• PROBLEM TO SOLVE
The expected reply is all of the data, returned exactly.

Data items
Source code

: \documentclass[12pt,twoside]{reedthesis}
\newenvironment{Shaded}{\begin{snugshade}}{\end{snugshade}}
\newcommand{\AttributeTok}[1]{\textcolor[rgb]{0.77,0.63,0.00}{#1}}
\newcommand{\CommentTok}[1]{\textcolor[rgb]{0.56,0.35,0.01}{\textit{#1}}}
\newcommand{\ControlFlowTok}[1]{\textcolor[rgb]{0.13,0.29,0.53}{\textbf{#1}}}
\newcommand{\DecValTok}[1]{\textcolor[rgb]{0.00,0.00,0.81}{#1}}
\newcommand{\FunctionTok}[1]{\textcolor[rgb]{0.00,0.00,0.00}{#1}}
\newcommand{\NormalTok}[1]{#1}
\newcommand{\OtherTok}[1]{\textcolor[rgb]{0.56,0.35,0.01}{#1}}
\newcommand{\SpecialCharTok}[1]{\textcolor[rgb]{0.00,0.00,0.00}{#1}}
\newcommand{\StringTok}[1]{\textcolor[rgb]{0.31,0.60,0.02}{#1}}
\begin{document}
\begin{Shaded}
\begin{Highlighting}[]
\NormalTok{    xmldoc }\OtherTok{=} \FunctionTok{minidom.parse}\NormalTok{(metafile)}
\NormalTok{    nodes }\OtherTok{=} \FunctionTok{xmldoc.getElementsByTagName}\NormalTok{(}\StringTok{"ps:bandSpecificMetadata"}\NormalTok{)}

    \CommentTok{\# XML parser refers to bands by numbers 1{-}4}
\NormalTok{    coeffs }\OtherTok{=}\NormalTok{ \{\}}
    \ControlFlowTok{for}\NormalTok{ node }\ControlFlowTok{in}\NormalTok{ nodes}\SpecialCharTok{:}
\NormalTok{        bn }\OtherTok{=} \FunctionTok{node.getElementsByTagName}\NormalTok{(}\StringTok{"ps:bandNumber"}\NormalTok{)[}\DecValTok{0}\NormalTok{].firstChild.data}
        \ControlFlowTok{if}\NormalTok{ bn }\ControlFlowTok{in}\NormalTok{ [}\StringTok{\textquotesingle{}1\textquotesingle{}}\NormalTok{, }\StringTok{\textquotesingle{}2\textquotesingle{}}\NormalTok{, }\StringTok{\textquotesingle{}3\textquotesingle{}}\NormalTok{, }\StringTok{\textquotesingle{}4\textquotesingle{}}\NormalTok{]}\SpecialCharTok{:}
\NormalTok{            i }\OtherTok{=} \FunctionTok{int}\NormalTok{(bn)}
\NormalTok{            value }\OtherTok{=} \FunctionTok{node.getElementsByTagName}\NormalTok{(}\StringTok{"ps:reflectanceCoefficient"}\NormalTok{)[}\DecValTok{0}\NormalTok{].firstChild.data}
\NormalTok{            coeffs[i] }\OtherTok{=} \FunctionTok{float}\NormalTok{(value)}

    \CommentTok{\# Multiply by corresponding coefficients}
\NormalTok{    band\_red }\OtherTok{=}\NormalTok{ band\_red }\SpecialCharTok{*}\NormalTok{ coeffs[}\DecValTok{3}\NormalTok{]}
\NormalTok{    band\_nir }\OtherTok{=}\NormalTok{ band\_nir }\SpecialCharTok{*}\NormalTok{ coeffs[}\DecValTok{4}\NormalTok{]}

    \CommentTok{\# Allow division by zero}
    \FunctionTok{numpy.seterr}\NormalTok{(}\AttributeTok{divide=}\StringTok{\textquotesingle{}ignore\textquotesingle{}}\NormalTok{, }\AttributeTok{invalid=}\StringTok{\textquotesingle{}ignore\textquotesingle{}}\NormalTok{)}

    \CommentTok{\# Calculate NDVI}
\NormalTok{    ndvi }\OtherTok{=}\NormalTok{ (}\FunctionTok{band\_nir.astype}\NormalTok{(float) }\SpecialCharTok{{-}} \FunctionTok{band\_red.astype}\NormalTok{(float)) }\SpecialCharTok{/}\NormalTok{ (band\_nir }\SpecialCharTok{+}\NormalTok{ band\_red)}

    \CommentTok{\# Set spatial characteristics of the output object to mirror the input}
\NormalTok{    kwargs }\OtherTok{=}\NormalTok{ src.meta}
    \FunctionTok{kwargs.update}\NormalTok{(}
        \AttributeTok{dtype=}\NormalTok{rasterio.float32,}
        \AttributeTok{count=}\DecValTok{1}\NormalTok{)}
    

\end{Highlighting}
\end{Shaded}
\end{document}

• EXPECTED ANSWER
Source code

: \documentclass[12pt,twoside]{reedthesis}
\newenvironment{Shaded}{\begin{snugshade}}{\end{snugshade}}
\newcommand{\AttributeTok}[1]{\textcolor[rgb]{0.77,0.63,0.00}{#1}}
\newcommand{\CommentTok}[1]{\textcolor[rgb]{0.56,0.35,0.01}{\textit{#1}}}
\newcommand{\ControlFlowTok}[1]{\textcolor[rgb]{0.13,0.29,0.53}{\textbf{#1}}}
\newcommand{\DecValTok}[1]{\textcolor[rgb]{0.00,0.00,0.81}{#1}}
\newcommand{\FunctionTok}[1]{\textcolor[rgb]{0.00,0.00,0.00}{#1}}
\newcommand{\NormalTok}[1]{#1}
\newcommand{\OtherTok}[1]{\textcolor[rgb]{0.56,0.35,0.01}{#1}}
\newcommand{\SpecialCharTok}[1]{\textcolor[rgb]{0.00,0.00,0.00}{#1}}
\newcommand{\StringTok}[1]{\textcolor[rgb]{0.31,0.60,0.02}{#1}}
\begin{document}
\begin{Shaded}
\begin{Highlighting}[]
\NormalTok{    xmldoc }\OtherTok{=} \FunctionTok{minidom.parse}\NormalTok{(metafile)}
\NormalTok{    nodes }\OtherTok{=} \FunctionTok{xmldoc.getElementsByTagName}\NormalTok{(}\StringTok{"ps:bandSpecificMetadata"}\NormalTok{)}

    \CommentTok{\# XML parser refers to bands by numbers 1{-}4}
\NormalTok{    coeffs }\OtherTok{=}\NormalTok{ \{\}}
    \ControlFlowTok{for}\NormalTok{ node }\ControlFlowTok{in}\NormalTok{ nodes}\SpecialCharTok{:}
\NormalTok{        bn }\OtherTok{=} \FunctionTok{node.getElementsByTagName}\NormalTok{(}\StringTok{"ps:bandNumber"}\NormalTok{)[}\DecValTok{0}\NormalTok{].firstChild.data}
        \ControlFlowTok{if}\NormalTok{ bn }\ControlFlowTok{in}\NormalTok{ [}\StringTok{\textquotesingle{}1\textquotesingle{}}\NormalTok{, }\StringTok{\textquotesingle{}2\textquotesingle{}}\NormalTok{, }\StringTok{\textquotesingle{}3\textquotesingle{}}\NormalTok{, }\StringTok{\textquotesingle{}4\textquotesingle{}}\NormalTok{]}\SpecialCharTok{:}
\NormalTok{            i }\OtherTok{=} \FunctionTok{int}\NormalTok{(bn)}
\NormalTok{            value }\OtherTok{=} \FunctionTok{node.getElementsByTagName}\NormalTok{(}\StringTok{"ps:reflectanceCoefficient"}\NormalTok{)[}\DecValTok{0}\NormalTok{].firstChild.data}
\NormalTok{            coeffs[i] }\OtherTok{=} \FunctionTok{float}\NormalTok{(value)}

    \CommentTok{\# Multiply by corresponding coefficients}
\NormalTok{    band\_red }\OtherTok{=}\NormalTok{ band\_red }\SpecialCharTok{*}\NormalTok{ coeffs[}\DecValTok{3}\NormalTok{]}
\NormalTok{    band\_nir }\OtherTok{=}\NormalTok{ band\_nir }\SpecialCharTok{*}\NormalTok{ coeffs[}\DecValTok{4}\NormalTok{]}

    \CommentTok{\# Allow division by zero}
    \FunctionTok{numpy.seterr}\NormalTok{(}\AttributeTok{divide=}\StringTok{\textquotesingle{}ignore\textquotesingle{}}\NormalTok{, }\AttributeTok{invalid=}\StringTok{\textquotesingle{}ignore\textquotesingle{}}\NormalTok{)}

    \CommentTok{\# Calculate NDVI}
\NormalTok{    ndvi }\OtherTok{=}\NormalTok{ (}\FunctionTok{band\_nir.astype}\NormalTok{(float) }\SpecialCharTok{{-}} \FunctionTok{band\_red.astype}\NormalTok{(float)) }\SpecialCharTok{/}\NormalTok{ (band\_nir }\SpecialCharTok{+}\NormalTok{ band\_red)}

    \CommentTok{\# Set spatial characteristics of the output object to mirror the input}
\NormalTok{    kwargs }\OtherTok{=}\NormalTok{ src.meta}
    \FunctionTok{kwargs.update}\NormalTok{(}
        \AttributeTok{dtype=}\NormalTok{rasterio.float32,}
        \AttributeTok{count=}\DecValTok{1}\NormalTok{)}
    

\end{Highlighting}
\end{Shaded}
\end{document}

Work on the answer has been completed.